Health & Medical Addiction & Recovery

African-American Drinking Patterns More Deadly

Updated February 07, 2013.

Many people have heard about the protective health effects of moderate alcohol consumption, usually in relation to red wine. This association is part of what researchers call a "J-shaped" relationship: moderate drinkers show a lower mortality risk than lifetime abstainers, and heavy drinkers show a higher mortality risk than both of the other groups.

A study in the journal Alcoholism: Clinical & Experimental Research finds that alcohol consumption does not seem to have protective effects for African Americans, and its authors suggest this may be due to different drinking patterns, specifically, binge drinking.


"One of the most discussed findings in alcohol epidemiology is the J-shaped curve," said Christopher T. Sempos, professor and director of graduate studies in the department of social and preventive medicine at the University of Buffalo, and corresponding author for the study. "Essentially, what it tells us is that some kind of drinking is beneficial to health. In our study, however, this beneficial effect could not be found in African Americans, even when using the same study where the beneficial effect had been found for whites.

No Protective Effect

"We believe that patterns of drinking - that is, the style of how alcohol is consumed - explain the differences between African Americans and whites. For example, somebody can have an average moderate volume by drinking heavily once or twice a week."

From 1971 to 1975, the first National Health and Nutrition Examination Survey (NHANES I) collected data on 14,407 adults who were 25 to 75 years of age during this time. Follow-up surveys were conducted in four waves: 1982 to 1984, 1986, 1987 and 1992.

Data for this study - the NHANES Epidemiologic Follow-up Study (NHEFS) - were collected as part of the 1992 wave, and comprise approximately 20 years of follow-up data. Researchers focused in particular on data collected for 2,054 African Americans (768 men, 1,286 women).
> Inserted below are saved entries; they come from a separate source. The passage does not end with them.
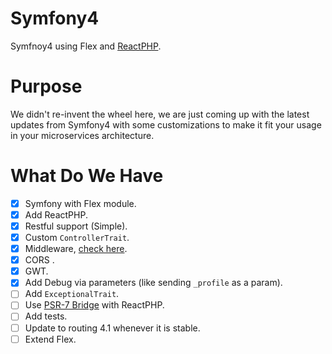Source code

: # Symfony4
Symfnoy4 using Flex and [ReactPHP](https://reactphp.org/).

# Purpose
We didn't re-invent the wheel here, we are just coming up with the latest updates from Symfony4 with some customizations to make it fit your usage in your microservices architecture.

# What Do We Have
* [x] Symfony with Flex module.
* [x] Add ReactPHP.
* [x] Restful support (Simple).
* [x] Custom `ControllerTrait`.
* [x] Middleware, [check here](https://symfony.com/doc/current/event_dispatcher/before_after_filters.html).
* [x] CORS .
* [x] GWT.
* [x] Add Debug via parameters (like sending `_profile` as a param).
* [ ] Add `ExceptionalTrait`.
* [ ] Use [PSR-7 Bridge](https://symfony.com/doc/current/components/psr7.html) with ReactPHP.
* [ ] Add tests.
* [ ] Update to routing 4.1 whenever it is stable.
* [ ] Extend Flex.
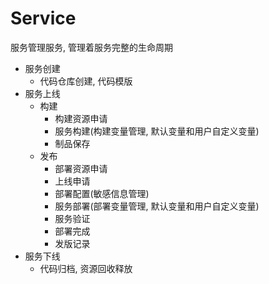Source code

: # Service

服务管理服务, 管理着服务完整的生命周期

+ 服务创建
    + 代码仓库创建, 代码模版
+ 服务上线
    + 构建
        + 构建资源申请
        + 服务构建(构建变量管理, 默认变量和用户自定义变量)
        + 制品保存
    + 发布
        + 部署资源申请
        + 上线申请
        + 部署配置(敏感信息管理)
        + 服务部署(部署变量管理, 默认变量和用户自定义变量)
        + 服务验证
        + 部署完成
        + 发版记录
+ 服务下线
    + 代码归档, 资源回收释放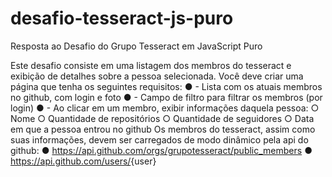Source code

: # desafio-tesseract-js-puro

Resposta ao Desafio do Grupo Tesseract em JavaScript Puro

Este desafio consiste em uma listagem dos membros do tesseract e exibição de detalhes
sobre a pessoa selecionada.
Você deve criar uma página que tenha os seguintes requisitos:
● - Lista com os atuais membros no github, com login e foto
● - Campo de filtro para filtrar os membros (por login)
● - Ao clicar em um membro, exibir informações daquela pessoa:
○ Nome
○ Quantidade de repositórios
○ Quantidade de seguidores
○ Data em que a pessoa entrou no github
Os membros do tesseract, assim como suas informações, devem ser carregados de modo
dinâmico pela api do github:
● https://api.github.com/orgs/grupotesseract/public_members
● https://api.github.com/users/​ {user}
"This study clearly demonstrates an absence of a protective effect at lower volumes of consumption in a large sample of African Americans followed over a long period of longitudinal follow up," said Tom Greenfield, center director at the Alcohol Research Group. "Given that the protective effect of the J-shaped mortality curve is seen in the same large NHANES/NHEFS study for white respondents, the absence of this effect in the African Americans is striking. The study also confirms earlier findings that African Americans evidenced drinking less often but in larger amounts than the white respondents - a biologically less protective pattern."
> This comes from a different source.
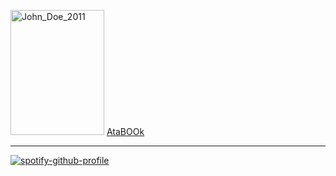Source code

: <img width="150" height="200" alt="John_Doe_2011" src="https://github.com/user-attachments/assets/81098f30-51d0-4e1e-a0ff-d74703bd4b74" /> [AtaBOOk](https://campsleepinh.atabook.org/)

-------

[![spotify-github-profile](https://spotify-github-profile.kittinanx.com/api/view?uid=31aolntofja7eezo74jmie3eaa6e&cover_image=true&theme=novatorem&show_offline=false&background_color=121212&interchange=false&bar_color=000000&bar_color_cover=false)](https://github.com/kittinan/spotify-github-profile)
"Basically, all alcohol has the same risk associated with it," added Sempos, "with no differences between beverage types, once alcohol content is the same. There are, however, cultural differences in consumption. For example, grape wine is most often consumed moderately and regularly with meals. If consumed in irregular binges outside meals, however, the same amount of alcohol may be much more detrimental.

Larger Containers, Higher Alcohol Content

"In fact, such a drinking style has no beneficial health outcomes. We know that African Americans have more binge drinking than whites or Hispanics. In addition, in some subgroups, such as those that are socioeconomically disadvantaged, special kinds of drinks like Malt Liquor that come in large serving sizes prevail."

Approximately two decades ago, Greenfield explained, the major ethnic groups in the United States consumed alcohol at comparable levels. However, "during the late 1980s and early 1990s, as the country experienced a 'drying' trend, there is good evidence that frequent heavy drinking fell among white men and women but not so among African American and Hispanic individuals," he said.

In addition, other researchers have found evidence that because of larger containers and higher alcohol content products marketed to African Americans, these surveys may even underestimate the heavy quantities consumed by ethnic minorities. These factors are just some of those that help explain the higher risks of liver cirrhosis, for example, among African American and Hispanic populations compared to whites."

Both Sempos and Greenfield recommend that alcohol policy, which currently focuses on reducing average volume of drinking, instead should focus on drinking patterns (such as intermittently heavy drinking) among certain populations.

"For African Americans in particular," said Greenfield, "we need to develop evidence-based interventions, health messages and other prevention programs that will reinforce the acceptability of drinking in smaller amounts while emphasizing the health and social harms of drinking larger amounts.